The company owns and operates a fleet of vessels in two business segments: product tankers and oil tankers. As the name suggests, crude oil tankers transport unrefined crude oil to refineries. The smaller product tankers transport the refined products to ports near end users.
This is a small company with a market cap of $1.7 billion and 48.2 million shares of float. Smaller companies like these often outperform the broader market, but can be more volatile. When that volatility comes up, as we see in this case, it could be a boon for investors.
However, when you look at this stock, be aware that because of the small number of stocks, there is not the kind of active price movement you see in a larger stock, such as midstream peer Enterprise Products Partners (NYSE: EPD). If you look at your brokerage or charting program, you’ll see Enterprise Partners’ price moving every few seconds, while International Seaways’ price could stagnate for minutes. That is simply a factor of institutional ownership and liquidity.
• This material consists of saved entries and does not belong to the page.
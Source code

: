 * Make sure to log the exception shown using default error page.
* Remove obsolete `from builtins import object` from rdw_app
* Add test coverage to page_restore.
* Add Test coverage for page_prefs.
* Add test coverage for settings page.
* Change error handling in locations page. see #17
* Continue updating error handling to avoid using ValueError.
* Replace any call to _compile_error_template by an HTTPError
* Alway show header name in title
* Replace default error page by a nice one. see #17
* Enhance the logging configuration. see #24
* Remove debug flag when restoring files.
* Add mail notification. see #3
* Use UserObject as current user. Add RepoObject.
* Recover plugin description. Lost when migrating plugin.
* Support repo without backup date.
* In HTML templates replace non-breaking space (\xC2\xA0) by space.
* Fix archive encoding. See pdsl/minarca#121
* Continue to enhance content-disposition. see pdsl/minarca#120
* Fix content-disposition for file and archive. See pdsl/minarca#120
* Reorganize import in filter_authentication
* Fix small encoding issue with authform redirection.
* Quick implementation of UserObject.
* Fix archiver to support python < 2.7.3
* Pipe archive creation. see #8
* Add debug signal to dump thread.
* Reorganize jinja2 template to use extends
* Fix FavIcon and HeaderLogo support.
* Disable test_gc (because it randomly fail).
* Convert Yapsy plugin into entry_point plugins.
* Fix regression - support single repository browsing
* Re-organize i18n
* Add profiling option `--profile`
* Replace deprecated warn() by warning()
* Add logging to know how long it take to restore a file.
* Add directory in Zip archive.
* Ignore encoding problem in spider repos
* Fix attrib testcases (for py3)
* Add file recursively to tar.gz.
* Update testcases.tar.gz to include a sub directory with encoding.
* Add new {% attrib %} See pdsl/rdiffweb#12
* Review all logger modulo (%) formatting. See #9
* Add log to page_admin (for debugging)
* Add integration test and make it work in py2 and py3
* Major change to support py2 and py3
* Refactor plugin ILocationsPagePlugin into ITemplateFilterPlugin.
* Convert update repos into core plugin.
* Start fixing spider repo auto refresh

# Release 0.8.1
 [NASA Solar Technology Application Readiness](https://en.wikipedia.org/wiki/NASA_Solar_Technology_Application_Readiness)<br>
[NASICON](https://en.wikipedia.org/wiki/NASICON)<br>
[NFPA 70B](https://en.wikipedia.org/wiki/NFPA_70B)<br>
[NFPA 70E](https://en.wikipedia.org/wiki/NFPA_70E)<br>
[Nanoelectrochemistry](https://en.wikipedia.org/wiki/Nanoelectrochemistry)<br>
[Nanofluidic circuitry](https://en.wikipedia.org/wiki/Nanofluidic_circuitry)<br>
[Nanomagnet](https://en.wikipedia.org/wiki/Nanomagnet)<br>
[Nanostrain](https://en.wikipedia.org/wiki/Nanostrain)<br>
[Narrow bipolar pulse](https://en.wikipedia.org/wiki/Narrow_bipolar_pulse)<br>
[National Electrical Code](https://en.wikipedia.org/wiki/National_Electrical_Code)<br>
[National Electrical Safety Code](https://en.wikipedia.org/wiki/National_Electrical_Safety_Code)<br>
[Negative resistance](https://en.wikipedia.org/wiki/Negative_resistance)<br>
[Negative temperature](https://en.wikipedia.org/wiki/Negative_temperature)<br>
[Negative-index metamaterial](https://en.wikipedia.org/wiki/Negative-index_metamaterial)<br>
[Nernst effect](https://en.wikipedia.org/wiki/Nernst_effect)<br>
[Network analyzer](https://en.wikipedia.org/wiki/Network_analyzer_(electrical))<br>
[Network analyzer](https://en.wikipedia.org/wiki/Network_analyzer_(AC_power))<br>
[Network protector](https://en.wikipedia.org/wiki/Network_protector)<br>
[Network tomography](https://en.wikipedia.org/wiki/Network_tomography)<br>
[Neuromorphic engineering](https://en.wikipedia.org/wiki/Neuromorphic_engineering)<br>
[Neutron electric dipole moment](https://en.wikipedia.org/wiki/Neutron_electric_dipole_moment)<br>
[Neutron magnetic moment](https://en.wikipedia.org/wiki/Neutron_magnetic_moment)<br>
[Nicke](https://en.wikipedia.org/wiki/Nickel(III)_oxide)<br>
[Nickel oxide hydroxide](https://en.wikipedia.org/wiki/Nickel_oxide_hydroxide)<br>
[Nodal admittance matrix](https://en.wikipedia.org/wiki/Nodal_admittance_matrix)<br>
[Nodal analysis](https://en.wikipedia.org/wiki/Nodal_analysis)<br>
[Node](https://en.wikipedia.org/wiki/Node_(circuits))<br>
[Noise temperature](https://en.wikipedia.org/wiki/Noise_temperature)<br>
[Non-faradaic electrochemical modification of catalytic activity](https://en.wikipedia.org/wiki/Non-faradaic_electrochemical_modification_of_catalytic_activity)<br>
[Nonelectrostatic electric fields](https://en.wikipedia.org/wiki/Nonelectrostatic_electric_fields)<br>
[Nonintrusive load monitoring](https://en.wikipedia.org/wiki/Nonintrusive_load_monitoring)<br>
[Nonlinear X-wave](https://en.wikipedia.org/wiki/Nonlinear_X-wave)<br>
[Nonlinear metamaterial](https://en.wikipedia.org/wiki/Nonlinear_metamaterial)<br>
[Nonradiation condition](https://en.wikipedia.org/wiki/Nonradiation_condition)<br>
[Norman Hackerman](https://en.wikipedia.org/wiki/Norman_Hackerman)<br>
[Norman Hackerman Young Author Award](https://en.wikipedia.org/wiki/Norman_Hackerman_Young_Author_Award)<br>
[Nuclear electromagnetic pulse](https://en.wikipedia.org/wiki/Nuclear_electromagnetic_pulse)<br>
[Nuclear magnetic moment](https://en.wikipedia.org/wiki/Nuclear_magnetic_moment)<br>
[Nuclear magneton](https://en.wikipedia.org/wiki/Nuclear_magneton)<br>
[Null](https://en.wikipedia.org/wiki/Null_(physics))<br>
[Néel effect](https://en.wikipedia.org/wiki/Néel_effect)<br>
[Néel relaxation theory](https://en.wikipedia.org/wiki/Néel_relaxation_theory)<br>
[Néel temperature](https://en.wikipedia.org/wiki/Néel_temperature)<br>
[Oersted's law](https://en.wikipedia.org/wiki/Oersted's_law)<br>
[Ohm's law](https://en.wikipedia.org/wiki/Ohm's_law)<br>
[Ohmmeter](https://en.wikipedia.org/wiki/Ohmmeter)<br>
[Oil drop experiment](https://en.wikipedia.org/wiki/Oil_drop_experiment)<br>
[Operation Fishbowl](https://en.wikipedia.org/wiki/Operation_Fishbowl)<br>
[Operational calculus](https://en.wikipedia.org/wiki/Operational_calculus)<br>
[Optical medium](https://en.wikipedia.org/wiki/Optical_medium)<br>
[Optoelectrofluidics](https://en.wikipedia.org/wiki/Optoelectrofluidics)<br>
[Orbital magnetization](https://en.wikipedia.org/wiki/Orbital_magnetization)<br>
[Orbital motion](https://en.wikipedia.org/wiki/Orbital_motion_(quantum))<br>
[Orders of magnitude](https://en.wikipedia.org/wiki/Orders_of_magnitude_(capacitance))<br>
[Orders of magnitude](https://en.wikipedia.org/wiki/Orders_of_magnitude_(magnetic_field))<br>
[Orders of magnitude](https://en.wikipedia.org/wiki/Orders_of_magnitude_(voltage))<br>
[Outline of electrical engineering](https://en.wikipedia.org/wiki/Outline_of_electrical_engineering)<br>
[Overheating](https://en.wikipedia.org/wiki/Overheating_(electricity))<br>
That doesn’t mean you shouldn’t look at smaller stocks, which, as you can see, can deliver outrageous returns. A lot of research has shown that small caps can sometimes outperform larger stocks. There are various reasons the asset classes differ in valuation percentages But the lower liquidity of some smaller stocks, such as International Seaways, can make it harder to buy or sell at the exact price you had in mind. Usually it doesn’t matter that much, but be aware of that potential snafu.
Growth is accelerating
International Seaways reported its second quarter on August 9, and its stock has risen 8.83% since then.
The company has suffered a series of quarterly losses, but revenue growth accelerated over the past two quarters, from 67% to 307%.
However, analysts see the company earning $1.95 per share in the third quarter on revenue of $214.92 million.
Just over a year ago, International Seaways completed the merger with Diamond S Shipping. The move made the combined company the largest US-listed tanker company by number of ships, with more than 100 vessels. Global energy demand is the biggest driver of the company’s growth. In an interview with CEO Magazine published in July, International Seaways CEO Lois Zabrocky said the company invests in its own infrastructure during declining markets, making it better prepared for boom times like this one.
Wall Street has condemnation
According to data from MarketBeat analysts, the consensus rating on the stock is a “buy” rating. You don’t see that very often now, as many high-performing stocks are labeled ‘moderate buy’.
The company went public in 2016, a result of previous companies. Unlike many small caps, the dividend pays out. Other small businesses engaged in energy transportation, such as: Torm (NASDAQ: TRMD) and Scorpion Tankers (NYSE:STNG)also return a distribution to shareholders in the form of a dividend.
International Seaways started pay dividend in 2020. It increased the quarterly payout to $0.12 per share, from $0.06 per share, for a 1.03% return
Given all the positives of this stock, could it be priced to perfection, meaning it will be ready for sale in the near term?
It is possible. Because the company reported a loss in 2021, there is no current P/E ratio. But the sharp rise in prices is an indication that institutions may be willing to take some profits.
In fact, since September 20, the stock has been languishing a bit, with a slight pause in the uptrend, finding support above the 21-day moving average.
That doesn’t mean there won’t be another rally soon, but don’t be shocked if the stock pulls back in the near term, as is typical after an exceptionally strong rally.